Woman lifting weights in a Sunlighten sauna
June 06, 2023

Recovery Stacking: Methods to Combine with Sauna for Muscle Recovery

Muscle Recovery, Fitness, Longevity

Stacking recovery activities can help accelerate your body’s healing and prevent injuries. Read about four simple stacks and why incorporating them multiplies their benefits.

You’re disciplined about making time for super-intense workouts but haven’t done the same for post-exercise recovery. Yet, recovery is a crucial part of the exercise adaptation process. During this period, our parasympathetic nervous system takes over, our heart rate decreases, and our blood flows back to our heart. Ironically, it’s while we’re in this “rest and repair” state—not when we’re exercising—that our bodies literally grow muscle and repair tissue. That’s why foregoing recovery could compromise growth and put you at higher risks for exercise burnout, injury, and forced downtime.   

While recovery is natural, you can use certain methods to spur it on. Along with amping up growth, these strategies can lessen exercise-induced muscle injury and delayed onset muscle soreness. Unfortunately, since so many methods have been touted in the media (from cryotherapy to compression garments to electromyostimulation, and hyperbaric oxygen therapy), it can be confusing to winnow through the options and pick the ones most worth your time and money. To make designing your recovery regimen no-sweat (pun intended), we’ve stuck to the modalities that are the most time-tested and supported by scientific evidence.    

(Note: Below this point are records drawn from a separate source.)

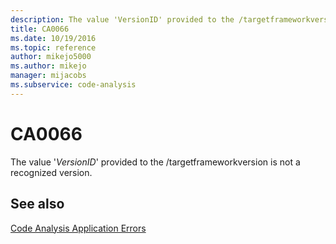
 ```yaml
---
description: The value 'VersionID' provided to the /targetframeworkversion is not a recognized version.
title: CA0066
ms.date: 10/19/2016
ms.topic: reference
author: mikejo5000
ms.author: mikejo
manager: mijacobs
ms.subservice: code-analysis
---
```


# CA0066

The value '*VersionID*' provided to the /targetframeworkversion is not a recognized version.

## See also

[Code Analysis Application Errors](../code-quality/code-analysis-application-errors.md)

Read on for a round-up of techniques to try the next time you finish a high-intensity workout, heavy weightlifting session, or long endurance bout. Monisha Bhanote, MD, FCAP, ABOIM, integrative medicine lifestyle physician and the author of The Anatomy of Wellbeing, recommends stacking them in this order: drinking, snacking, active recovery, stretching (including foam-rolling), then infrared sauna. Check with your doctor to get the go-ahead, then begin making time for recovery.  

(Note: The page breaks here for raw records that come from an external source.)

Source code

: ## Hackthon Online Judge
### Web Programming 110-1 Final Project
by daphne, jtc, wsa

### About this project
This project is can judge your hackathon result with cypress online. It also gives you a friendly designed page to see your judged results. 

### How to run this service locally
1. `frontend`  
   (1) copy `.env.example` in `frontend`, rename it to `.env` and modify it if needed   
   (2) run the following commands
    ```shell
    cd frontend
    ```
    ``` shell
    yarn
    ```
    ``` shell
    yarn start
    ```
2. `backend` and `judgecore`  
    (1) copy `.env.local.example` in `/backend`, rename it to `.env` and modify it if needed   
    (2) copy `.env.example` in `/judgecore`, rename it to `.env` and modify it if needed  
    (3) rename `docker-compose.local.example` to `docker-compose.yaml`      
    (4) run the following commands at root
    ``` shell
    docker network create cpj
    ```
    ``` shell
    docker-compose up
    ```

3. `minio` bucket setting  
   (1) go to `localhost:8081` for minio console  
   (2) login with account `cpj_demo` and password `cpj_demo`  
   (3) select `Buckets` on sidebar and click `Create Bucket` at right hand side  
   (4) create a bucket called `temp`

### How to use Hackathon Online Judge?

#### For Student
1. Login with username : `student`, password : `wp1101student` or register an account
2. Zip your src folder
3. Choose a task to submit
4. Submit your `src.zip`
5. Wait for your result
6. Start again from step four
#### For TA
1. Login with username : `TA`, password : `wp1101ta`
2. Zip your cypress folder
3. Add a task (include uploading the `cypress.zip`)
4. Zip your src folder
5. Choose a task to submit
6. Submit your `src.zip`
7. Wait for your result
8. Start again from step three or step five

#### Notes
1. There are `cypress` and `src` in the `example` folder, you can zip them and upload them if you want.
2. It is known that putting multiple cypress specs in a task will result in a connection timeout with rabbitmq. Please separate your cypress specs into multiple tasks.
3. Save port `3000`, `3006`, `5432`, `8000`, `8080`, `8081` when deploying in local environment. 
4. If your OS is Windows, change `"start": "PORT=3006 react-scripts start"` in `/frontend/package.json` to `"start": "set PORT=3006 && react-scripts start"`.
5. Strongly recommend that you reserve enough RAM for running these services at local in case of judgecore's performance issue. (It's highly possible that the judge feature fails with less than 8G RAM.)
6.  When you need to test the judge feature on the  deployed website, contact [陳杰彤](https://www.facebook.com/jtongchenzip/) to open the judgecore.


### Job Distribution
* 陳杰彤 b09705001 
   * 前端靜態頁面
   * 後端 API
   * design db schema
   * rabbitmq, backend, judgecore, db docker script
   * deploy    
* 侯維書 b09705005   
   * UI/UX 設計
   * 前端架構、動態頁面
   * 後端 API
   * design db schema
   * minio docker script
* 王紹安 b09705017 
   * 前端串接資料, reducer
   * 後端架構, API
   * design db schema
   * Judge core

Woman drinking water while exercising outside
Drink & Snack  

You know that you should stay hydrated during your workout. But you should also drink up post-exercise, says Bhanote. If your session was long and taxing (and you sweated a lot), consider a sports drink or coconut water to replenish electrolytes (like sodium chloride, potassium, magnesium and calcium). The NASM recommends drinking eight ounces every 30-60 minutes under temperate conditions and 12 ounces every 30-60 minutes in hot and humid conditions.   

Then, within 90 minutes of exercise, choose a snack with protein and carbohydrates, adds Bhanote. While protein helps repair and rebuild muscle tissue, carbohydrates replenish glycogen (glucose stored in your muscles and liver). Consider chocolate milk, a ham or turkey sandwich, or a whole grain roll with hard-boiled eggs.   

Active Recovery  

If you walk on the treadmill for 10 minutes after a grueling strength-training session or go for a leisurely bike ride post-run, you’re practicing what’s known as active recovery. Basically, it’s a period of cool down, with low- to moderate-intensity movements. Worth the extra time, this activity adds to your gym session. Active recovery has been proven to speed up muscle recovery. Specifically, it seems to stimulate blood flow, expedite the removal of lactate and hydrogen from muscles, and signal the proteins that initiate the healing and adaptation processes.   

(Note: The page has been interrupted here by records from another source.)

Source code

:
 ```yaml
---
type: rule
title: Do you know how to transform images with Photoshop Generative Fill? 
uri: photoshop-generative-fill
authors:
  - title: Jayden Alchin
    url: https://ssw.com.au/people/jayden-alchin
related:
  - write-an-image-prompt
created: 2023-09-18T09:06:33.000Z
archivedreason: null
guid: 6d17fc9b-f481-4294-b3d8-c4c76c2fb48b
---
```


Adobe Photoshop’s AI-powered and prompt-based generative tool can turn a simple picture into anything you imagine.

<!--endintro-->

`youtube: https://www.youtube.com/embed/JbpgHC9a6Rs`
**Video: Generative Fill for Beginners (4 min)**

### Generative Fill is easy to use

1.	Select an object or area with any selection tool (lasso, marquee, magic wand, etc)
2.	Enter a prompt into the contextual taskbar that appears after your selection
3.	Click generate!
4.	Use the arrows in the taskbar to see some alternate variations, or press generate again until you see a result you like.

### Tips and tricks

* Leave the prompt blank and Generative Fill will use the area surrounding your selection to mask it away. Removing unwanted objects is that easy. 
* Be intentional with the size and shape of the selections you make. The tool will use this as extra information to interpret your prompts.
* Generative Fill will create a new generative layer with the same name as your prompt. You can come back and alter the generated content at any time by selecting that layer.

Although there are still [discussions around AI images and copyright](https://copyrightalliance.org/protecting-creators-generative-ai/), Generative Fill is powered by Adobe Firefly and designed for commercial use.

Woman using a massage stick on her legs in the sauna
Foam-Rolling  

Also known as self-myofascial release, this practice helps release trigger points (also known as knots or adhesions) in the muscles, decreasing pain and tightness. In a nutshell, when you maintain pressure on a trigger point with the foam roller, your muscle fibers stretch, unknot and realign. To try this form of stretching, slowly roll, holding the foam roller on the most tender areas for 30-90 seconds each.   

Static Stretching   

By including stretching, you’ll decrease muscle tension and increase blood flow. Improving blood flow boosts recovery by amping up the rate at which nutrients flow throughout the body. Try five to 10 minutes of static stretches, meaning poses that you hold over time. Think: seated butterfly stretches or forward bends. As a side benefit, many of these stretches (like legs up the wall or child’s pose) help improve sleep quality. While you stretch, integrate breathwork to further your relaxation.  

Sauna  
Woman relaxing in a Sunlighten sauna

Immerse yourself in a sauna for at least 10 minutes. Most athletes find that using the sauna after exercise improves their recovery time, says Jennifer M. Bontreger, DO, FACP, Principal, Southern Horizon Healthcare, Board Certified Internal and Sports Medicine Physician. “The heat from the sauna enhances the circulation of oxygen- and nutrient-rich blood throughout your body,” she explains. “This, in turn, helps muscles damaged by exercise repair, so you can get back to exercising again.”   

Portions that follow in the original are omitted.